Currently, I’m just terminating one of the instances and that works well except for the fact that some data becomes unavailable until data has been loaded into the remaining nodes. Is there any way to tell the coordinator to stop using a historical node so that it can be safely terminated once it is not in charge of any data?
I’m far away from being a druid-poweruser, so there might be a better approach , but what you can definitely do is using replicas.
For instance, if you set a replica of 2 (means each segment/shard is on 2 historical nodes) on your datasource, each segment will be put onto two historical nodes, instead of the usual one.

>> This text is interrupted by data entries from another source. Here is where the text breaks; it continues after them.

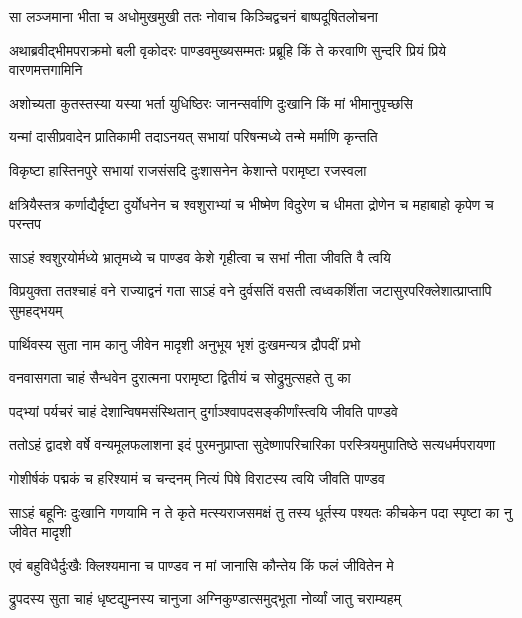 
\twolineshloka
{सा लञ्जमाना भीता च अधोमुखमुखी ततः}
{नोवाच किञ्चिद्वचनं बाष्पदूषितलोचना}


\twolineshloka
{अथाब्रवीद्भीमपराक्रमो बली वृकोदरः पाण्डवमुख्यसम्मतः}
{प्रब्रूहि किं ते करवाणि सुन्दरि प्रियं प्रिये वारणमत्तगामिनि}




\twolineshloka
{अशोच्यता कुतस्तस्या यस्या भर्ता युधिष्ठिरः}
{जानन्सर्वाणि दुःखानि किं मां भीमानुपृच्छसि}


\twolineshloka
{यन्मां दासीप्रवादेन प्रातिकामी तदाऽनयत्}
{सभायां परिषन्मध्ये तन्मे मर्माणि कृन्तति}


\twolineshloka
{विकृष्टा हास्तिनपुरे सभायां राजसंसदि}
{दुःशासनेन केशान्ते परामृष्टा रजस्वला}


\threelineshloka
{क्षत्रियैस्तत्र कर्णाद्यैर्दृष्टा दुर्योधनेन च}
{श्वशुराभ्यां च भीष्मेण विदुरेण च धीमता}
{द्रोणेन च महाबाहो कृपेण च परन्तप}


\twolineshloka
{साऽहं श्वशुरयोर्मध्ये भ्रातृमध्ये च पाण्डव}
{केशे गृहीत्वा च सभां नीता जीवति वै त्वयि}


\threelineshloka
{विप्रयुक्ता ततश्चाहं वने राज्याद्वनं गता}
{साऽहं वने दुर्वसतिं वसती त्वध्वकर्शिता}
{जटासुरपरिक्लेशात्प्राप्तापि सुमहद्भयम्}


\twolineshloka
{पार्थिवस्य सुता नाम कानु जीवेन मादृशी}
{अनुभूय भृशं दुःखमन्यत्र द्रौपदीं प्रभो}


\twolineshloka
{वनवासगता चाहं सैन्धवेन दुरात्मना}
{परामृष्टा द्वितीयं च सोद्रुमुत्सहते तु का}


\twolineshloka
{पद्भ्यां पर्यचरं चाहं देशान्विषमसंस्थितान्}
{दुर्गाञ्श्वापदसङ्कीर्णांस्त्वयि जीवति पाण्डवे}


\threelineshloka
{ततोऽहं द्वादशे वर्षे वन्यमूलफलाशना}
{इदं पुरमनुप्राप्ता सुदेष्णापरिचारिका}
{परस्त्रियमुपातिष्ठे सत्यधर्मपरायणा}


\twolineshloka
{गोशीर्षकं पद्मकं च हरिश्यामं च चन्दनम्}
{नित्यं पिषे विराटस्य त्वयि जीवति पाण्डव}


\onelineshloka
{साऽहं बहूनिः दुःखानि गणयामि न ते कृते}
\twolineshloka
{मत्स्यराजसमक्षं तु तस्य धूर्तस्य पश्यतः}
{कीचकेन पदा स्पृष्टा का नु जीवेत मादृशी}


\twolineshloka
{एवं बहुविधैर्दुःखैः क्लिश्यमाना च पाण्डव}
{न मां जानासि कौन्तेय किं फलं जीवितेन मे}


\twolineshloka
{द्रुपदस्य सुता चाहं धृष्टद्युम्नस्य चानुजा}
{अग्निकुण्डात्समुद्भूता नोर्व्यां जातु चराम्यहम्}


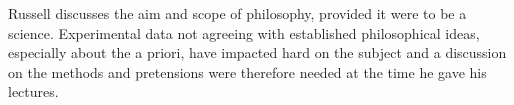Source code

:\documentclass{article}
\begin{document}
\maketitle

Russell discusses the aim and scope of philosophy, provided it were to be a science. Experimental data not agreeing with established philosophical ideas, especially about the a priori, have impacted hard on the subject and a discussion on the methods and pretensions were therefore needed at the time he gave his lectures.
\end{document}
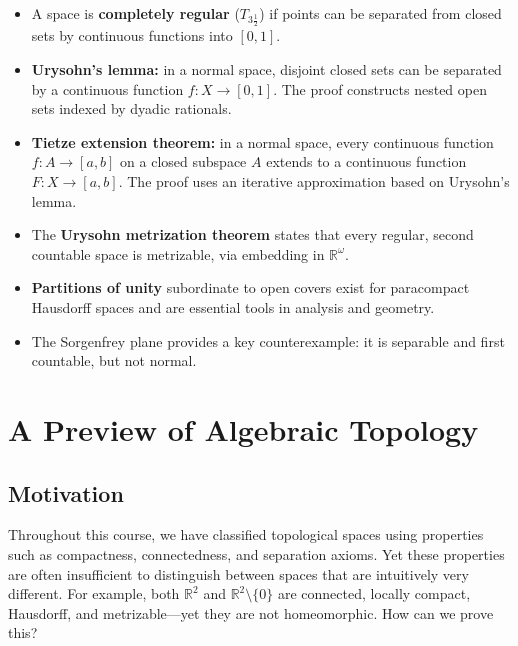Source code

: \documentclass[11pt,a4paper,twoside]{book}
\theoremstyle{remark}
\theoremstyle{definition}
\theoremstyle{definition}
\begin{document}
\begin{itemize}
  \item A space is \textbf{completely regular} ($T_{3\frac{1}{2}}$) if
        points can be separated from closed sets by continuous functions
        into $[0,1]$.
  \item \textbf{Urysohn's lemma:} in a normal space, disjoint closed
        sets can be separated by a continuous function $f\colon X\to[0,1]$.
        The proof constructs nested open sets indexed by dyadic rationals.
  \item \textbf{Tietze extension theorem:} in a normal space, every
        continuous function $f\colon A\to[a,b]$ on a closed subspace $A$
        extends to a continuous function $F\colon X\to[a,b]$.  The proof
        uses an iterative approximation based on Urysohn's lemma.
  \item The \textbf{Urysohn metrization theorem} states that every
        regular, second countable space is metrizable, via embedding in
        $\mathbb{R}^\omega$.
  \item \textbf{Partitions of unity} subordinate to open covers exist
        for paracompact Hausdorff spaces and are essential tools in
        analysis and geometry.
  \item The Sorgenfrey plane provides a key counterexample: it is
        separable and first countable, but not normal.
\end{itemize}



\chapter{A Preview of Algebraic Topology}
\label{ch:algebraic-topology}

\section*{Motivation}

Throughout this course, we have classified topological spaces using
properties such as compactness, connectedness, and separation axioms.
Yet these properties are often insufficient to distinguish between
spaces that are intuitively very different.  For example, both
$\mathbb{R}^2$ and $\mathbb{R}^2\setminus\{0\}$ are connected, locally
compact, Hausdorff, and metrizable---yet they are not homeomorphic.
How can we prove this?
\end{document}
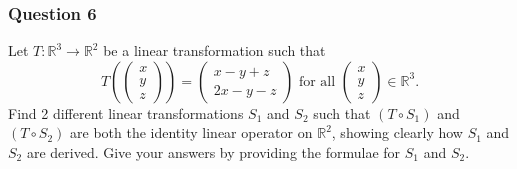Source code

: \documentclass{article}
\begin{document}
\subsubsection*{Question 6}
Let $T:\mathbb{R}^3\rightarrow\mathbb{R}^2$ be a linear transformation such that
\[T\left(\begin{pmatrix}x\\y\\z\end{pmatrix}\right)=\begin{pmatrix}x-y+z\\2x-y-z\end{pmatrix}\text{ for all }\begin{pmatrix}x\\y\\z\end{pmatrix}\in\mathbb{R}^3.\] Find 2 different linear transformations $S_1$ and $S_2$ such that $(T\circ S_1)$ and $(T\circ S_2)$ are both the identity linear operator on $\mathbb{R}^2$, showing clearly how $S_1$ and $S_2$ are derived. Give your answers by providing the formulae for $S_1$ and $S_2$.
\newline
\end{document}

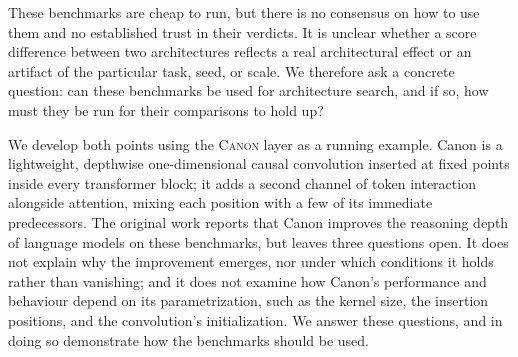 \documentclass[11pt]{article}
\newcommand{\Canon}{\textsc{Canon}\xspace}
\begin{document}
These benchmarks are cheap to run, but there is no consensus on how to use them and no
established trust in their verdicts. It is unclear whether a score difference between two
architectures reflects a real architectural effect or an artifact of the particular task,
seed, or scale. We therefore ask a concrete question: can these benchmarks be used for
architecture search, and if so, how must they be run for their comparisons to hold up?

We develop both points using the \Canon layer \citep{allen-zhu2025canon} as a running example. Canon
is a lightweight, depthwise one-dimensional causal convolution inserted at fixed points
inside every transformer block; it adds a second channel of token interaction alongside
attention, mixing each position with a few of its immediate predecessors. The original work
reports that Canon improves the reasoning depth of language models on these benchmarks, but
leaves three questions open. It does not explain why the improvement emerges, nor under
which conditions it holds rather than vanishing; and it does not examine how Canon's
performance and behaviour depend on its parametrization, such as the kernel size, the
insertion positions, and the convolution's initialization. We answer these questions, and
in doing so demonstrate how the benchmarks should be used.
\end{document}
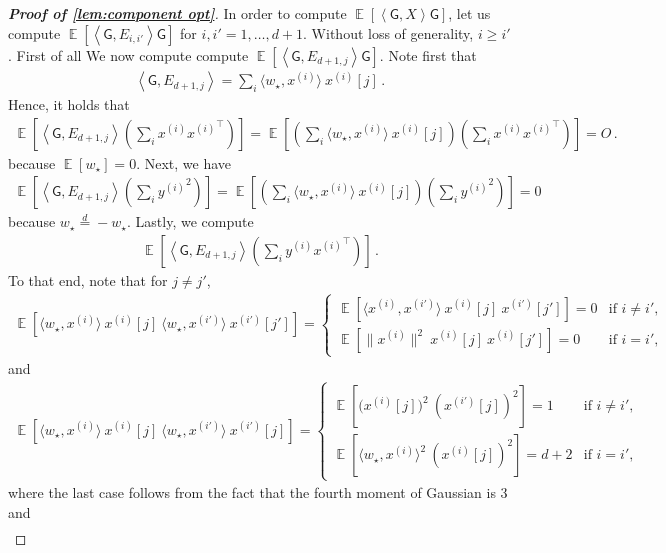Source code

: \documentclass{article}
\DeclareMathOperator{\E}{\mathbb{E}}
\newcommand{\wstar}{w_\star}
\newcommand{\tx}[1]{x^{(#1)}}
\newcommand{\ty}[1]{y^{(#1)}}
\newcommand{\MM}{\mathsf{G}}
\newcommand{\inp}[2]{\left \langle #1,#2\right\rangle}
\begin{document}
\begin{proof}[{\bf Proof of \autoref{lem:component opt}}]
In order to compute $\E \left[ \inp{\MM}{X} \MM \right]$, let us compute $\E \left[ \inp{\MM}{E_{i,i'}} \MM \right]$ for $i, i' = 1,\dots, d+1$.
Without loss of generality, $i\geq i'$.
First of all 
We now compute   compute $\E \left[ \inp{\MM}{E_{d+1,j}} \MM \right]$.
Note first that 
\begin{align}
\inp{\MM}{E_{d+1,j}} = \sum_i\langle{\wstar}, \tx{i} \rangle \ {\tx{i}}[j]\,.
\end{align}
Hence, it holds that
\begin{align}
\E\left[  \inp{\MM}{E_{d+1,j}} \left(\sum_i {\tx{i}}{\tx{i}}^\top\right)\right]
= \E\left[\left(\sum_i\langle{\wstar}, \tx{i} \rangle  \ {\tx{i}}[j]\right) \left(\sum_i {\tx{i}}{\tx{i}}^\top\right)\right] =O\,.    
\end{align}
because $\E[\wstar]=0$.
Next, we have 
\begin{align}
\E \left[  \inp{\MM}{E_{d+1,j}}\left(\sum_i{\ty{i}}^2\right) \right]    =  \E\left[ \left(\sum_i \langle{\wstar}, \tx{i} \rangle  \ {\tx{i}}[j]\right) \left(\sum_i{\ty{i}}^2\right)\right] =0
\end{align} because $\wstar \overset{d}{=} -\wstar$.
Lastly, we compute 
\begin{align}
\E\left[  \inp{\MM}{E_{d+1,j}} \left(\sum_i {\ty{i}}{\tx{i}}^\top\right)\right]\,.
\end{align}
To that end, note that for $j\neq j'$,
\begin{align}
\E\left[\langle{\wstar}, \tx{i}  \rangle   \ {\tx{i}}[j] \ \langle{\wstar},{\tx{i'}}\rangle \ \tx{i'} [j'] \right] = \begin{cases}
\E[\langle \tx{i},\tx{i'} \rangle \ {\tx{i}}[j] \  \tx{i'}[j']]= 0 &\text{if }i\neq i',\\
\E[\|\tx{i}\|^2 \ {\tx{i}}[j] \  {\tx{i}}[j']]= 0 &\text{if }i=i',
\end{cases}
\end{align}
and
\begin{align} \label{exp:cross}    \E\left[\langle{\wstar}, \tx{i} \rangle \ {\tx{i}}[j] 
\ \langle \wstar,\tx{i'}\rangle \ \tx{i'} [j] \right] = \begin{cases}
\E[{(\tx{i}}[j])^2 \ (\tx{i'}[j])^2]= 1&\text{if }i\neq i',\\
\E\left[\langle{\wstar}, \tx{i}  \rangle^2  \ ({\tx{i}}[j])^2\right]= d+2&\text{if }i=i',
\end{cases}
\end{align}
where the last case follows from the fact that the fourth moment of Gaussian is $3$ and
\begin{align}

\end{align}
\end{proof}
\end{document}

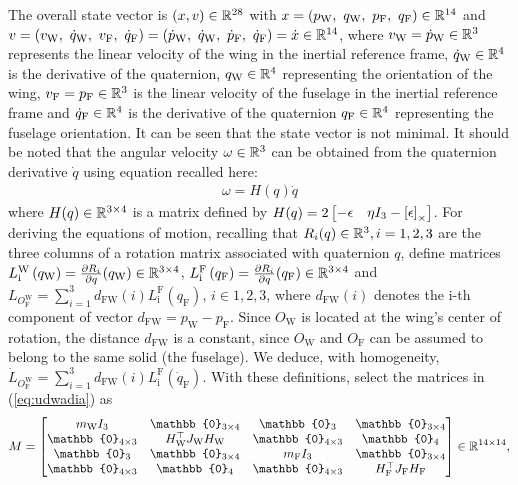 The overall state vector is $(x,v) \in {\mathbb R}^{28}$ with $x=(p_{\text{W}},~q_{\text{W}},~p_{\text{F}},~q_{\text{F}}) \in {\mathbb R}^{14}$ and $v=(v_{\text{W}},~\dot{q}_{\text{W}},~v_{\text{F}},~\dot{q}_{\text{F}}) = (\dot{p}_{\text{W}},~\dot{q}_{\text{W}},~\dot{p}_{\text{F}},~\dot{q}_{\text{F}})=\dot{x} \in {\mathbb R}^{14}$, where $v_{\text{W}} = \dot{p}_{\text{W}} \in {\mathbb R}^{3}$ represents the linear velocity of the wing in the inertial reference frame, $\dot{q}_{\text{W}} \in {\mathbb R}^{4}$ is the derivative of the quaternion, $q_{\text{W}} \in {\mathbb R}^{4}$ representing the orientation of the wing, $v_{\text{F}} =p_{\text{F}} \in {\mathbb R}^{3}$ is the linear velocity of the fuselage in the inertial reference frame and $\dot{q}_{\text{F}} \in {\mathbb R}^{4}$ is the derivative of the quaternion $q_{\text{F}} \in {\mathbb R}^{4}$ representing the fuselage orientation. It can be seen that the state vector is not minimal. It should be noted that the angular velocity $\omega \in {\mathbb R}^{3}$ can be obtained from the quaternion derivative $\dot{q}$ using equation  \cite[equation (2.7)]{udwadia-schutte} recalled here: 
\begin{align*}
    \omega = H(q) \dot{q} 
\end{align*}
where $H(q) \in {\mathbb R}^{3\times4}$ is a matrix defined by $H(q) = 2\begin{bmatrix}-\epsilon & \eta I_{3} - \left[\epsilon\right]_{\times}\end{bmatrix}$.
For deriving the equations of motion, recalling that $R_{i}(q) \in {\mathbb R}^{3}, i = 1,2,3$ are the three columns of a rotation matrix associated with quaternion $q$, define matrices  $L_{\text{i}}^{\text{W}} \left( q_{\text{W}} \right) = \frac{\partial R_{i}}{\partial q}(q_{\text{W}}) \in {\mathbb R}^{3\times4}$, 
$L_{\text{i}}^{\text{F}} \left( q_{\text{F}} \right) = \frac{\partial R_{i}}{\partial q}(q_{\text{F}}) \in {\mathbb R}^{3\times4}$ and
$L_{O_{\text{F}}^{\text{W}}} = \sum_{i=1}^{3} d_{\text{FW}}(i) L_{\text{i}}^{\text{F}} (q_{\text{F}})$, $i \in {1,2,3}$, where $d_{\text{FW}}(i)$ denotes the i-th component of vector $d_{\text{FW}} = p_{\text{W}} - p_{\text{F}}$. Since $O_{\text{W}}$ is located at the wing's center of rotation, the distance $d_{\text{FW}}$ is a constant, since $O_{\text{W}}$ and $O_{\text{F}}$ can be assumed to belong to the same solid (the fuselage). We deduce, with homogeneity, $\dot{L}_{O_{\text{F}}^{\text{W}}} = \sum_{i=1}^{3} d_{\text{FW}}(i) L_{\text{i}}^{\text{F}} (\dot{q}_{\text{F}})$. With these definitions, select the matrices in (\ref{eq:udwadia}) as
\begin{align}
    M = \begin{bmatrix}
        m_{\text{W}} I_{3} & \mathbb{0}_{3 \times 4} & \mathbb{0}_{3} & \mathbb{0}_{3 \times 4}\\
        \mathbb{0}_{4 \times 3} & H_{\text{W}}^\top J_{\text{W}} H_{\text{W}} & \mathbb{0}_{4 \times 3} & \mathbb{0}_{4}\\
        \mathbb{0}_{3} & \mathbb{0}_{3 \times 4} & m_{\text{F}} I_{3} & \mathbb{0}_{3 \times 4} \\
        \mathbb{0}_{4 \times 3} & \mathbb{0}_{4 } & \mathbb{0}_{4 \times 3} & H_{\text{F}}^\top J_{\text{F}} H_{\text{F}}    \end{bmatrix}\in \real^{14\times14},
\end{align}
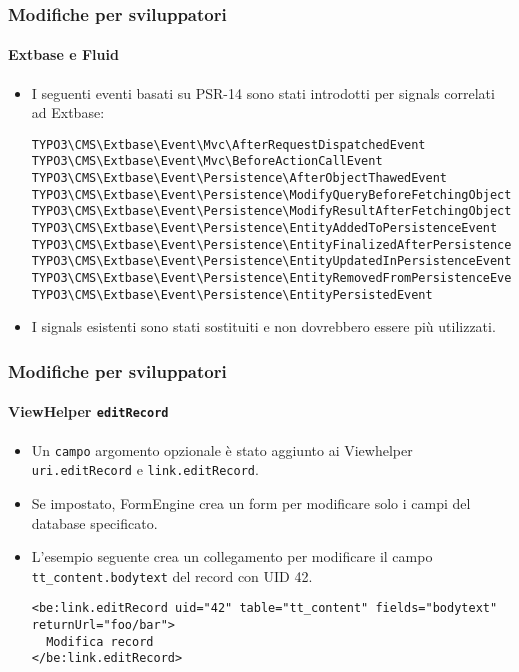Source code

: \begin{frame}[fragile]
	\frametitle{Modifiche per sviluppatori}
	\framesubtitle{Extbase e Fluid}

	\lstset{basicstyle=\tiny\ttfamily}

	\begin{itemize}
		\item I seguenti eventi basati su PSR-14 sono stati introdotti per signals correlati ad Extbase:

\vspace{-0.4cm}
\begin{lstlisting}
TYPO3\CMS\Extbase\Event\Mvc\AfterRequestDispatchedEvent
TYPO3\CMS\Extbase\Event\Mvc\BeforeActionCallEvent
TYPO3\CMS\Extbase\Event\Persistence\AfterObjectThawedEvent
TYPO3\CMS\Extbase\Event\Persistence\ModifyQueryBeforeFetchingObjectDataEvent
TYPO3\CMS\Extbase\Event\Persistence\ModifyResultAfterFetchingObjectDataEvent
TYPO3\CMS\Extbase\Event\Persistence\EntityAddedToPersistenceEvent
TYPO3\CMS\Extbase\Event\Persistence\EntityFinalizedAfterPersistenceEvent
TYPO3\CMS\Extbase\Event\Persistence\EntityUpdatedInPersistenceEvent
TYPO3\CMS\Extbase\Event\Persistence\EntityRemovedFromPersistenceEvent
TYPO3\CMS\Extbase\Event\Persistence\EntityPersistedEvent
\end{lstlisting}

		\item I signals esistenti sono stati sostituiti e non dovrebbero essere più utilizzati.

	\end{itemize}

\end{frame}


\begin{frame}[fragile]
	\frametitle{Modifiche per sviluppatori}
	\framesubtitle{ViewHelper \texttt{editRecord}}

	\lstset{basicstyle=\tiny\ttfamily}

	\begin{itemize}
		\item Un \texttt{campo} argomento opzionale è stato aggiunto ai Viewhelper
			\texttt{uri.editRecord} e \texttt{link.editRecord}.
		\item Se impostato, FormEngine crea un form per modificare solo i campi del database specificato.
		\item L'esempio seguente crea un collegamento per modificare il campo \texttt{tt\_content.bodytext}
			 del record con UID 42.

\begin{lstlisting}
<be:link.editRecord uid="42" table="tt_content" fields="bodytext" returnUrl="foo/bar">
  Modifica record
</be:link.editRecord>
\end{lstlisting}

	\end{itemize}

\end{frame}


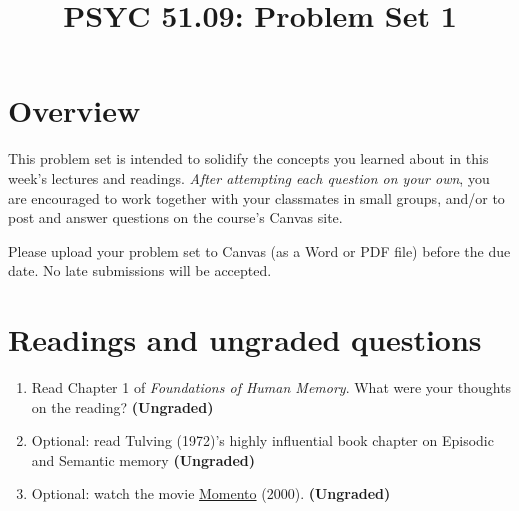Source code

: \documentclass[11pt]{article}
\title{PSYC 51.09: Problem Set 1}
\date{}
\begin{document}
\maketitle
\vspace{-0.75in}
\section*{Overview}
This problem set is intended to solidify the concepts you learned
about in this week's lectures and readings.  \textit{After attempting
each question on your own}, you are encouraged
to work together with your classmates in small groups, and/or to post
and answer questions on the course’s Canvas site.

Please upload your problem set to Canvas (as a Word or PDF file)
before the due date.  No late submissions will be accepted.

\section*{Readings and ungraded questions}
\begin{enumerate}
\item Read Chapter 1 of \textit{Foundations of Human Memory}.  What were your thoughts on the reading?
  \textbf{(Ungraded)}

\item Optional: read Tulving (1972)'s highly influential book chapter
  on Episodic and Semantic memory
  \textbf{(Ungraded)}

\item Optional: watch the movie \underline{Momento} (2000).  \textbf{(Ungraded)}
\end{enumerate}
\end{document}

This way, if one node goes down, the data can still be served as there is one node still alive which has the specific data.
This way you can replace all your instances in a rolling fashion without ever having your datasource be unavailable. (You just need to wait till all the segments from the decommissioned machine are again replicated (check coordinator whether there is a load-queue) and continue with your next node.
Of course this setup requires double the amount of space in general, but is a safer and more reliable way to preserve data you want to serve.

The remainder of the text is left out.